Filfaeril shrank back, then turned and would have run, had Tanalasta not caught hold of her arm. Owden stepped forward, placing himself squarely between the queen and her tormenter. Boldovar sneered and spread his wings in readiness. Instead of raising his iron mace, the harvest-master pulled the sacred flower amulet off his neck and thrust it toward the ghazneth.

"In the name of the Great Mother, return thee to the grave and surrender thy body to the good soil."
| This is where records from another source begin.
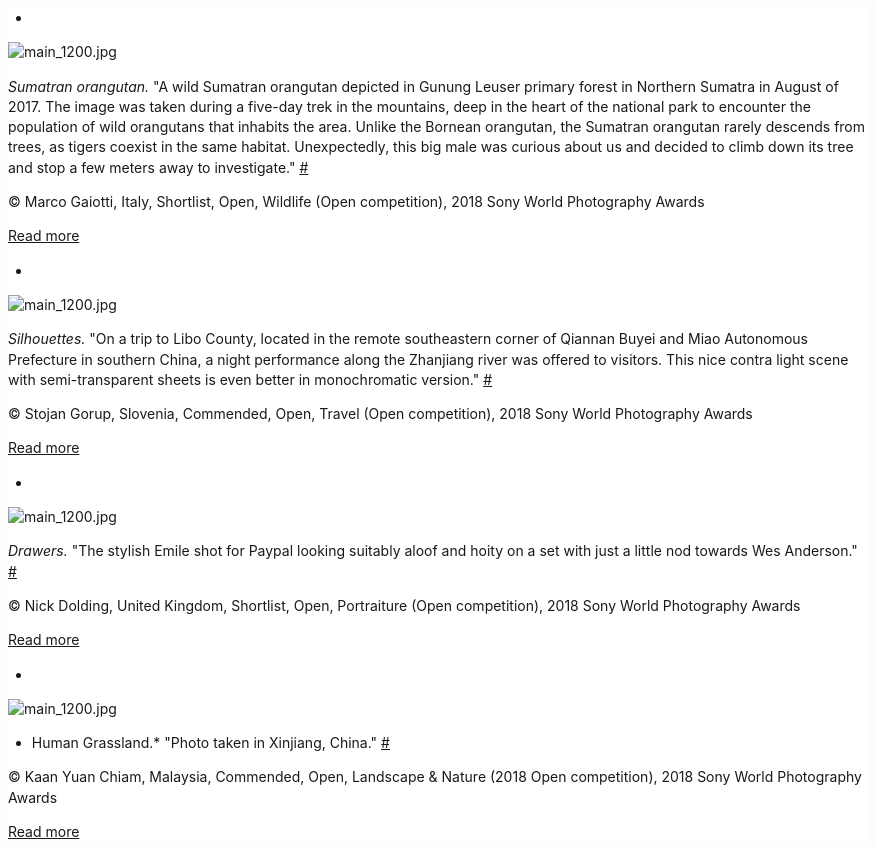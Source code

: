 -
![main_1200.jpg](../_resources/297b07d08ebc61fdc77c5589cf5ea7b4.jpg)

 *Sumatran orangutan.* "A wild Sumatran orangutan depicted in Gunung Leuser primary forest in Northern Sumatra in August of 2017. The image was taken during a five-day trek in the mountains, deep in the heart of the national park to encounter the population of wild orangutans that inhabits the area. Unlike the Bornean orangutan, the Sumatran orangutan rarely descends from trees, as tigers coexist in the same habitat. Unexpectedly, this big male was curious about us and decided to climb down its tree and stop a few meters away to investigate." [#](https://www.theatlantic.com/photo/2018/03/the-2018-sony-world-photography-awards/554864/#img07)

© Marco Gaiotti, Italy, Shortlist, Open, Wildlife (Open competition), 2018 Sony World Photography Awards

 [Read more](https://www.theatlantic.com/photo/2018/03/the-2018-sony-world-photography-awards/554864/?utm_source=nextdraft&utm_medium=email#)

-
![main_1200.jpg](../_resources/632c954513e15e38a19740f1ffa1ee77.jpg)

 *Silhouettes.* "On a trip to Libo County, located in the remote southeastern corner of Qiannan Buyei and Miao Autonomous Prefecture in southern China, a night performance along the Zhanjiang river was offered to visitors. This nice contra light scene with semi-transparent sheets is even better in monochromatic version." [#](https://www.theatlantic.com/photo/2018/03/the-2018-sony-world-photography-awards/554864/#img08)

© Stojan Gorup, Slovenia, Commended, Open, Travel (Open competition), 2018 Sony World Photography Awards

 [Read more](https://www.theatlantic.com/photo/2018/03/the-2018-sony-world-photography-awards/554864/?utm_source=nextdraft&utm_medium=email#)

-
![main_1200.jpg](../_resources/473ac7548c9431fb9b7e768b4c301364.jpg)

 *Drawers.* "The stylish Emile shot for Paypal looking suitably aloof and hoity on a set with just a little nod towards Wes Anderson." [#](https://www.theatlantic.com/photo/2018/03/the-2018-sony-world-photography-awards/554864/#img09)

© Nick Dolding, United Kingdom, Shortlist, Open, Portraiture (Open competition), 2018 Sony World Photography Awards

 [Read more](https://www.theatlantic.com/photo/2018/03/the-2018-sony-world-photography-awards/554864/?utm_source=nextdraft&utm_medium=email#)

-
![main_1200.jpg](../_resources/e22720660a02929f3939a763a23a033b.jpg)

 * Human Grassland.* "Photo taken in Xinjiang, China." [#](https://www.theatlantic.com/photo/2018/03/the-2018-sony-world-photography-awards/554864/#img10)

© Kaan Yuan Chiam, Malaysia, Commended, Open, Landscape & Nature (2018 Open competition), 2018 Sony World Photography Awards

 [Read more](https://www.theatlantic.com/photo/2018/03/the-2018-sony-world-photography-awards/554864/?utm_source=nextdraft&utm_medium=email#)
Boldovar's eyes grew as hot as flames. He began to curse and gnash his teeth so furiously that a bloody froth spilled from his mouth, but he veered away from the holy symbol and tried to circle around-not to Filfaeril's side but to Tanalasta's. Owden cut the ghazneth off and stepped forward, pushing the amulet to little more than an arm's reach of the ghazneth.

"Owden, don't be a fool!"

Tanalasta caught the priest by the back of the cloak, then glanced in the direction of the first ghazneth. The creature was knee-deep in mangled dragoneers and also struggling to reach her. It was hindered by a trio of warriors whose armor and iron halberds had suddenly turned flaky and orange with rust, and by a short chain of golden magic wrapped around both legs. At the other end of the chain lay a feeble old wizard bearing a fatherly semblance to Sarmon the Spectacular. One arm was buried to the shoulder beneath the cobblestones, and he was screaming in anguish as the ghazneth struggled to pull free.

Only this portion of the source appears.